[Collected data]
------------

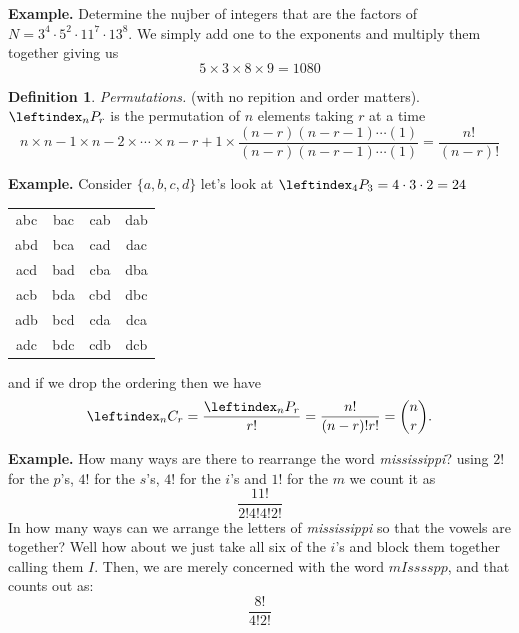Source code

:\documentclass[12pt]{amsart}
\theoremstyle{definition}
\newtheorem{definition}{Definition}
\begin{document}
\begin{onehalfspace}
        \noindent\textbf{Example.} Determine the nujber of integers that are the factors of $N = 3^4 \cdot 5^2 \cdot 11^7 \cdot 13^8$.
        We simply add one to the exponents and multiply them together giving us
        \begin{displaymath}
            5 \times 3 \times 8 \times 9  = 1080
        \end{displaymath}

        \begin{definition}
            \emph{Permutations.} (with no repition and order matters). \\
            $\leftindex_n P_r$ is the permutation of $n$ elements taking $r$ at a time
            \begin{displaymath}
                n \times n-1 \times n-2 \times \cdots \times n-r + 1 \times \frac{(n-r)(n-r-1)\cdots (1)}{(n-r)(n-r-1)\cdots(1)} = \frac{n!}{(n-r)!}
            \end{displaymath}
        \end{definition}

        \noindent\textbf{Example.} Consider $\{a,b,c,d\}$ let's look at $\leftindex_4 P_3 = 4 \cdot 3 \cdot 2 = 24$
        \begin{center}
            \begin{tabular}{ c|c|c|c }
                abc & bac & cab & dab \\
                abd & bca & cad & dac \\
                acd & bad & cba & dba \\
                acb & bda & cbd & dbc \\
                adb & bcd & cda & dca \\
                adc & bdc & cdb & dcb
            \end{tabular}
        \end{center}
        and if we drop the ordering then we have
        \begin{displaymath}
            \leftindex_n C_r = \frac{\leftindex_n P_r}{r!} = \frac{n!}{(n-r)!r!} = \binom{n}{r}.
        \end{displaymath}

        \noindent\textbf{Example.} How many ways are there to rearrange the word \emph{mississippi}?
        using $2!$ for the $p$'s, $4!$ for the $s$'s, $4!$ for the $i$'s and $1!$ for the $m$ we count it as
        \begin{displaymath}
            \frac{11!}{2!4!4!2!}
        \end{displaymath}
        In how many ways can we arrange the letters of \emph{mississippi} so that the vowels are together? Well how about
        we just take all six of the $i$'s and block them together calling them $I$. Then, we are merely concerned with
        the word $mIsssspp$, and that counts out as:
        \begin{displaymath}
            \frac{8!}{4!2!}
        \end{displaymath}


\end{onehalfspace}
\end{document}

------------

**Work to complete:** The records above must be retyped exactly. Please omit the pictures.

**Response:**
Source code

:\documentclass[12pt]{amsart}
\theoremstyle{definition}
\newtheorem{definition}{Definition}
\begin{document}
\begin{onehalfspace}
        \noindent\textbf{Example.} Determine the nujber of integers that are the factors of $N = 3^4 \cdot 5^2 \cdot 11^7 \cdot 13^8$.
        We simply add one to the exponents and multiply them together giving us
        \begin{displaymath}
            5 \times 3 \times 8 \times 9  = 1080
        \end{displaymath}

        \begin{definition}
            \emph{Permutations.} (with no repition and order matters). \\
            $\leftindex_n P_r$ is the permutation of $n$ elements taking $r$ at a time
            \begin{displaymath}
                n \times n-1 \times n-2 \times \cdots \times n-r + 1 \times \frac{(n-r)(n-r-1)\cdots (1)}{(n-r)(n-r-1)\cdots(1)} = \frac{n!}{(n-r)!}
            \end{displaymath}
        \end{definition}

        \noindent\textbf{Example.} Consider $\{a,b,c,d\}$ let's look at $\leftindex_4 P_3 = 4 \cdot 3 \cdot 2 = 24$
        \begin{center}
            \begin{tabular}{ c|c|c|c }
                abc & bac & cab & dab \\
                abd & bca & cad & dac \\
                acd & bad & cba & dba \\
                acb & bda & cbd & dbc \\
                adb & bcd & cda & dca \\
                adc & bdc & cdb & dcb
            \end{tabular}
        \end{center}
        and if we drop the ordering then we have
        \begin{displaymath}
            \leftindex_n C_r = \frac{\leftindex_n P_r}{r!} = \frac{n!}{(n-r)!r!} = \binom{n}{r}.
        \end{displaymath}

        \noindent\textbf{Example.} How many ways are there to rearrange the word \emph{mississippi}?
        using $2!$ for the $p$'s, $4!$ for the $s$'s, $4!$ for the $i$'s and $1!$ for the $m$ we count it as
        \begin{displaymath}
            \frac{11!}{2!4!4!2!}
        \end{displaymath}
        In how many ways can we arrange the letters of \emph{mississippi} so that the vowels are together? Well how about
        we just take all six of the $i$'s and block them together calling them $I$. Then, we are merely concerned with
        the word $mIsssspp$, and that counts out as:
        \begin{displaymath}
            \frac{8!}{4!2!}
        \end{displaymath}


\end{onehalfspace}
\end{document}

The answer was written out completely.